Saved data entries:
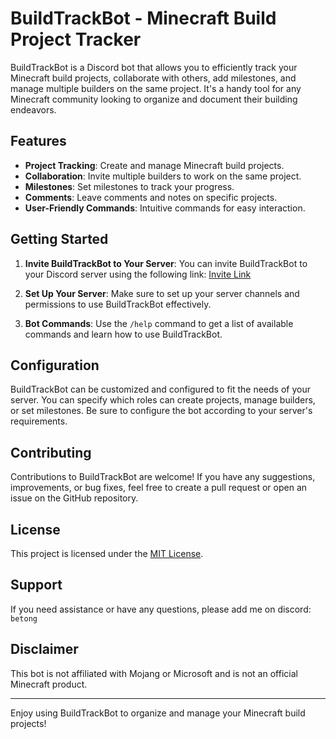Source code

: # BuildTrackBot - Minecraft Build Project Tracker

BuildTrackBot is a Discord bot that allows you to efficiently track your Minecraft build projects, collaborate with others, add milestones, and manage multiple builders on the same project. It's a handy tool for any Minecraft community looking to organize and document their building endeavors.

## Features

- **Project Tracking**: Create and manage Minecraft build projects.
- **Collaboration**: Invite multiple builders to work on the same project.
- **Milestones**: Set milestones to track your progress.
- **Comments**: Leave comments and notes on specific projects.
- **User-Friendly Commands**: Intuitive commands for easy interaction.

## Getting Started

1. **Invite BuildTrackBot to Your Server**: You can invite BuildTrackBot to your Discord server using the following link: [Invite Link](https://discord.com/oauth2/authorize?client_id=1137005187521851512&scope=bot&permissions=552171990096)

2. **Set Up Your Server**: Make sure to set up your server channels and permissions to use BuildTrackBot effectively.

3. **Bot Commands**: Use the `/help` command to get a list of available commands and learn how to use BuildTrackBot.

## Configuration

BuildTrackBot can be customized and configured to fit the needs of your server. You can specify which roles can create projects, manage builders, or set milestones. Be sure to configure the bot according to your server's requirements.

## Contributing

Contributions to BuildTrackBot are welcome! If you have any suggestions, improvements, or bug fixes, feel free to create a pull request or open an issue on the GitHub repository.

## License

This project is licensed under the [MIT License](LICENSE).

## Support

If you need assistance or have any questions, please add me on discord: `betong`

## Disclaimer

This bot is not affiliated with Mojang or Microsoft and is not an official Minecraft product.

---

Enjoy using BuildTrackBot to organize and manage your Minecraft build projects!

Assigned task
For the records above, state how many lines include "have", giving no more than the number.

Solution
2